◆ DATASET RECORDS:
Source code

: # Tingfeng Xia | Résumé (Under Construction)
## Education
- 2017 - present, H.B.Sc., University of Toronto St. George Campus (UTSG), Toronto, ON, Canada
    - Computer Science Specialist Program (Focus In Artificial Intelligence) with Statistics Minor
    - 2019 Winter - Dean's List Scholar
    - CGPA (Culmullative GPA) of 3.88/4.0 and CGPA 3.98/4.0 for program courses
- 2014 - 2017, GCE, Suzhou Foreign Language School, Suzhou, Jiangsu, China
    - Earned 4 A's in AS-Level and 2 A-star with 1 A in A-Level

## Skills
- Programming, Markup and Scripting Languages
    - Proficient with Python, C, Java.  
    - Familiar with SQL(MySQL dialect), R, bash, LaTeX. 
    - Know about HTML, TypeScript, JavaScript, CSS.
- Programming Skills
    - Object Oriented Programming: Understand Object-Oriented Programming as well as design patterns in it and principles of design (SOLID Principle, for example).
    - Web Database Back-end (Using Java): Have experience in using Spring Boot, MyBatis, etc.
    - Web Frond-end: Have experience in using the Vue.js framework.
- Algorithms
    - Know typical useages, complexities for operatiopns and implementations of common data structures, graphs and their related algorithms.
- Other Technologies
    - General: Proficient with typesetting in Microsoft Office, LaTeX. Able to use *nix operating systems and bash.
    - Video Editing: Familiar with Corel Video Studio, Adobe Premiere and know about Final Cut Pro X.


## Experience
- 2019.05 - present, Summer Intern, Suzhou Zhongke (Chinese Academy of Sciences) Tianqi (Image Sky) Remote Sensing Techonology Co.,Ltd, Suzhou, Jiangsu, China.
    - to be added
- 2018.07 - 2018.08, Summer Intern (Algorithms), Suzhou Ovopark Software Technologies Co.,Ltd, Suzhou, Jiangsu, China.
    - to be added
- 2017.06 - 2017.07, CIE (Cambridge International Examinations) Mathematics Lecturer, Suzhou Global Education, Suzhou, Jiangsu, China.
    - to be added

◆ EXERCISE OBJECTIVE: In full and without changes, repeat the listing.

◆ EXPECTED ANSWER:
Source code

: # Tingfeng Xia | Résumé (Under Construction)
## Education
- 2017 - present, H.B.Sc., University of Toronto St. George Campus (UTSG), Toronto, ON, Canada
    - Computer Science Specialist Program (Focus In Artificial Intelligence) with Statistics Minor
    - 2019 Winter - Dean's List Scholar
    - CGPA (Culmullative GPA) of 3.88/4.0 and CGPA 3.98/4.0 for program courses
- 2014 - 2017, GCE, Suzhou Foreign Language School, Suzhou, Jiangsu, China
    - Earned 4 A's in AS-Level and 2 A-star with 1 A in A-Level

## Skills
- Programming, Markup and Scripting Languages
    - Proficient with Python, C, Java.  
    - Familiar with SQL(MySQL dialect), R, bash, LaTeX. 
    - Know about HTML, TypeScript, JavaScript, CSS.
- Programming Skills
    - Object Oriented Programming: Understand Object-Oriented Programming as well as design patterns in it and principles of design (SOLID Principle, for example).
    - Web Database Back-end (Using Java): Have experience in using Spring Boot, MyBatis, etc.
    - Web Frond-end: Have experience in using the Vue.js framework.
- Algorithms
    - Know typical useages, complexities for operatiopns and implementations of common data structures, graphs and their related algorithms.
- Other Technologies
    - General: Proficient with typesetting in Microsoft Office, LaTeX. Able to use *nix operating systems and bash.
    - Video Editing: Familiar with Corel Video Studio, Adobe Premiere and know about Final Cut Pro X.


## Experience
- 2019.05 - present, Summer Intern, Suzhou Zhongke (Chinese Academy of Sciences) Tianqi (Image Sky) Remote Sensing Techonology Co.,Ltd, Suzhou, Jiangsu, China.
    - to be added
- 2018.07 - 2018.08, Summer Intern (Algorithms), Suzhou Ovopark Software Technologies Co.,Ltd, Suzhou, Jiangsu, China.
    - to be added
- 2017.06 - 2017.07, CIE (Cambridge International Examinations) Mathematics Lecturer, Suzhou Global Education, Suzhou, Jiangsu, China.
    - to be added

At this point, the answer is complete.